The risk of accidents has prompted Australia, England, Germany, Japan and nine other nations to ban the use of handheld cell phones by drivers. In the United States, a handful of communities have instituted such bans, and numerous cities and states are considering them. Proposed legislation in this area is meeting stiff resistance, however, from the cellular communications industry, which contends that using a cell phone while driving is no more distracting than eating a hamburger, tuning the radio or tending a child. Cell-phone users are likewise resistant to giving up the convenience. Although a 1997 study by the Insurance Research Council found that 84 percent of cell-phone users believe using a phone while driving is a distraction and will increase the likelihood of a car accident, 61 percent of those same phone users say they still use their phones at least sometimes while driving, and 30 percent say they phone and drive frequently.

Steven C. Bahls, dean of Capital University Law School in Columbus, Ohio, teaches entrepreneurship law. Freelance writer Jane Easter Bahls specializes in business and legal topics.

Risk Factors

What does all this have to do with business? Well, if one of your employees causes an accident while talking on a cell phone with a customer or checking in with the office, your company could be held liable. That's what happened in 1995 when a stock broker and financial consultant for Smith Barney Inc. in Allentown, Pennsylvania, ran a red light, crashed into a motorcycle and killed 24-year-old Michael Roberts. The stock broker was sent to prison for vehicular homicide. His employer, which encouraged employees to use cell phones while driving, agreed to a sizable out-of-court settlement.

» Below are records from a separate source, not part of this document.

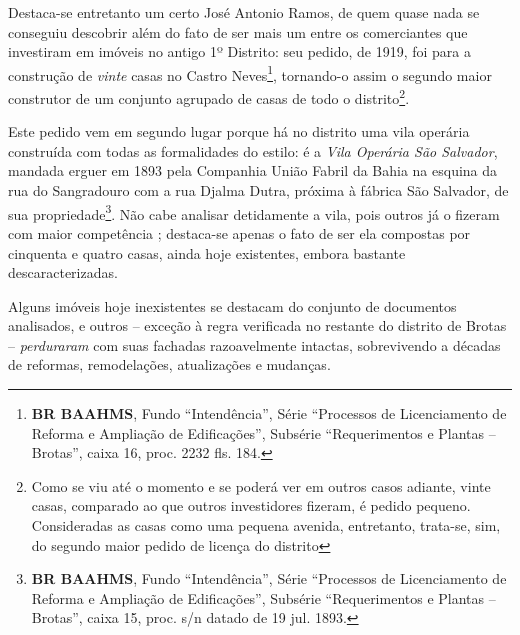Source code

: Destaca-se entretanto um certo José Antonio Ramos, de quem quase nada se conseguiu descobrir além do fato de ser mais um entre os comerciantes que investiram em imóveis no antigo 1º Distrito: seu pedido, de 1919, foi para a construção de \textit{vinte} casas no Castro Neves\footnote{\textbf{BR BAAHMS}, Fundo ``Intendência'', Série ``Processos de Licenciamento de Reforma e Ampliação de Edificações'', Subsérie ``Requerimentos e Plantas -- Brotas'', caixa 16, proc. 2232 fls. 184.}, tornando-o assim o segundo maior construtor de um conjunto agrupado de casas de todo o distrito\footnote{Como se viu até o momento e se poderá ver em outros casos adiante, vinte casas, comparado ao que outros investidores fizeram, é pedido pequeno. Consideradas as casas como uma pequena avenida, entretanto, trata-se, sim, do segundo maior pedido de licença do distrito}. 

Este pedido vem em segundo lugar porque há no distrito uma vila operária construída com todas as formalidades do estilo: é a \textit{Vila Operária São Salvador}, mandada erguer em 1893 pela Companhia União Fabril da Bahia na esquina da rua do Sangradouro com a rua Djalma Dutra, próxima à fábrica São Salvador, de sua propriedade\footnote{\textbf{BR BAAHMS}, Fundo ``Intendência'', Série ``Processos de Licenciamento de Reforma e Ampliação de Edificações'', Subsérie ``Requerimentos e Plantas -- Brotas'', caixa 15, proc. s/n datado de 19 jul. 1893.}. Não cabe analisar detidamente a vila, pois outros já o fizeram com maior competência \cite{cardoso1990proleta, cardoso_vilas_1991}; destaca-se apenas o fato de ser ela compostas por cinquenta e quatro casas, ainda hoje existentes, embora bastante descaracterizadas.


Alguns imóveis hoje inexistentes se destacam do conjunto de documentos analisados, e outros -- exceção à regra verificada no restante do distrito de Brotas -- \textit{perduraram} com suas fachadas razoavelmente intactas, sobrevivendo a décadas de reformas, remodelações, atualizações e mudanças.

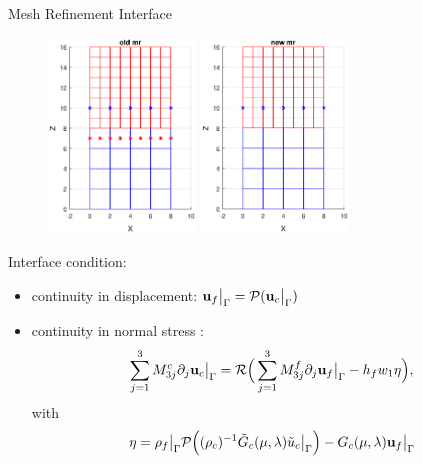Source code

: \documentclass{beamer}
\begin{document}
\begin{frame}{Mesh Refinement Interface}
\begin{figure}[h]
\begin{center}
\includegraphics[width=0.35\textwidth]{mrold.eps}
\includegraphics[width=0.35\textwidth]{mrnew.eps}
\end{center}
\end{figure} 
Interface condition:
\begin{itemize}
    \item continuity in displacement: ${\bf u}_f\big|_{\Gamma} = \mathcal{P}({\bf u}_c\big|_{\Gamma})$
    \item continuity in normal stress : 
    \[\sum_{j=1}^3 M_{3j}^c\partial_j {\bf u}_c \big|_{\Gamma} = \mathcal{R}\Big(\sum_{j=1}^3 M_{3j}^f \partial_j {\bf u}_f\big|_{\Gamma}-h_fw_1{\bf \eta}\Big),\]
    with 
    \[{\bf \eta} = \rho_f\big|_{\Gamma}\mathcal{P}\Big((\rho_c)^{-1}\tilde{G}_c(\mu,\lambda)\tilde{u}_c\big|_{\Gamma}\Big)-G_c(\mu,\lambda){\bf u}_f\big|_{\Gamma}\]
\end{itemize}
\end{frame}
\end{document}
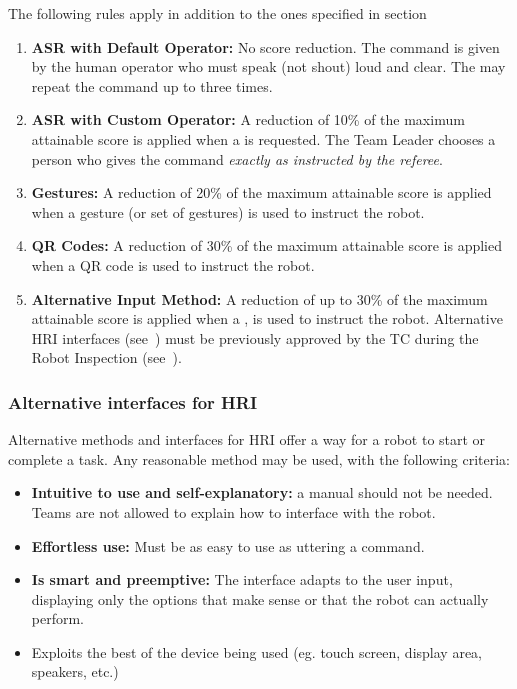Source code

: The following rules apply in addition to the ones specified in section 
\begin{enumerate}
	\item \textbf{ASR with Default Operator:} No score reduction.
	The command is given by the human operator who must speak (not shout) loud and clear.
	The  may repeat the command up to three times.

	\item \textbf{ASR with Custom Operator:} A reduction of 10\% of the maximum attainable score is applied when a  is requested.
	The Team Leader chooses a person who gives the command \emph{exactly as instructed by the referee}.

	\item \textbf{Gestures:} A reduction of 20\% of the maximum attainable score is applied when a gesture (or set of gestures) is used to instruct the robot.

	\item \textbf{QR Codes:} A reduction of 30\% of the maximum attainable score is applied when a QR code is used to instruct the robot.

	\item \textbf{Alternative Input Method:} A reduction of up to 30\% of the maximum attainable score is applied when a , is used to instruct the robot.
	Alternative HRI interfaces (see~) must be previously approved by the TC during the Robot Inspection (see~).
\end{enumerate}


\subsubsection{Alternative interfaces for HRI}\label{rule:asralternative}
Alternative methods and interfaces for HRI offer a way for a robot to start or complete a task.
Any reasonable method may be used, with the following criteria:
\begin{itemize}
	\item \textbf{Intuitive to use and self-explanatory:} a manual should not be needed. Teams are not allowed to explain how to interface with the robot. %

	\item \textbf{Effortless use:} Must be as easy to use as uttering a command. %

	\item \textbf{Is smart and preemptive:} The interface adapts to the user input, displaying only the options that make sense or that the robot can actually perform.

	\item Exploits the best of the device being used (eg. touch screen, display area, speakers, etc.)
\end{itemize}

Tom Cunningham, an attorney with Pingel & Templer in West Des Moines, Iowa, notes that your company's liability in this area is no different from its liability for other damage caused by your employees while they're working, whether due to car accidents or anything else. As long as the person is an employee (and not an independent contractor) and is acting within the scope of employment, the injured party may sue the one who caused the damage, the employer, or both. And chances are good that a lawsuit would include the employer-because companies are perceived as having "deep pockets."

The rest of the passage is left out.